Autorin: Donna Milner

Verlag: Piper, München – im September 2008 wurde das Buch in der deutschen Version als Hardcoverausgabe mit Schutzumschlag veröffentlicht. Es kostete damals 19,90 Euro.

Seitenzahl: 398 Seiten

ISBN-Nr. 978-3-492-05162-0

Schrift/Zeilenabstand: eineinhalbzeilig, die Schrift ist gut lesbar (für mich jedenfalls)

Seit einigen Jahren ist das Buch auch als Taschenbuch erhältlich.

Ein paar Informationen über die Autorin Donna Milner

Donna Milner ist verheiratet und lebt im kanadischen Bundesstaat British Columbia.

„River“ ist ihr erster Roman. Ein weiterer Roman wurde ebenfalls veröffentlicht.
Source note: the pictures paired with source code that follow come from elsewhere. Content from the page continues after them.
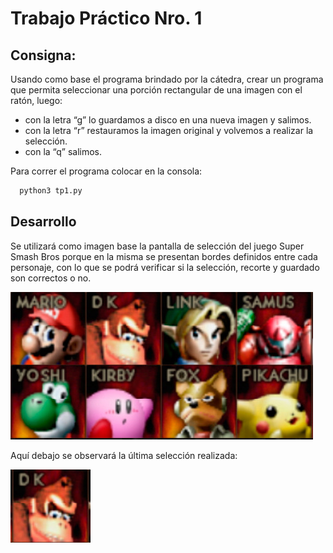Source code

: # Trabajo Práctico Nro. 1

## Consigna: 
Usando como base el programa brindado por la cátedra, crear un programa que permita seleccionar una
porción rectangular de una imagen con el ratón, luego:
- con la letra “g” lo guardamos a disco en una nueva imagen y salimos.
- con la letra “r” restauramos la imagen original y volvemos a realizar la selección.
- con la “q” salimos.

Para correr el programa colocar en la consola:
```sh
  python3 tp1.py
  ```

## Desarrollo

Se utilizará como imagen base la pantalla de selección del juego Super Smash Bros porque en la misma se presentan bordes definidos entre cada personaje, con lo que se podrá verificar si la selección, recorte y guardado son correctos o no.

![Selección de personaje](image.jpg)

Aquí debajo se observará la última selección realizada: 

![Selección de personaje](resultado_tp1.png)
Worum geht es in dem Roman?

Natalie wird im Jahre 2003 von ihrem Bruder Boyer angerufen. Die Mutter liegt im Sterben. Natalie hatte 34 Jahre lang keinen Kontakt mehr zu ihrer Familie, der Familie Ward, – unterdessen hat sie eine eigene Familie. Auf der Reise zu dem Zuhause ihrer Kindheit und Jugend, zu ihren Brüdern, zu ihrer Mutter lässt sie die Vergangenheit vor ihrem inneren Auge nochmals Revue passieren…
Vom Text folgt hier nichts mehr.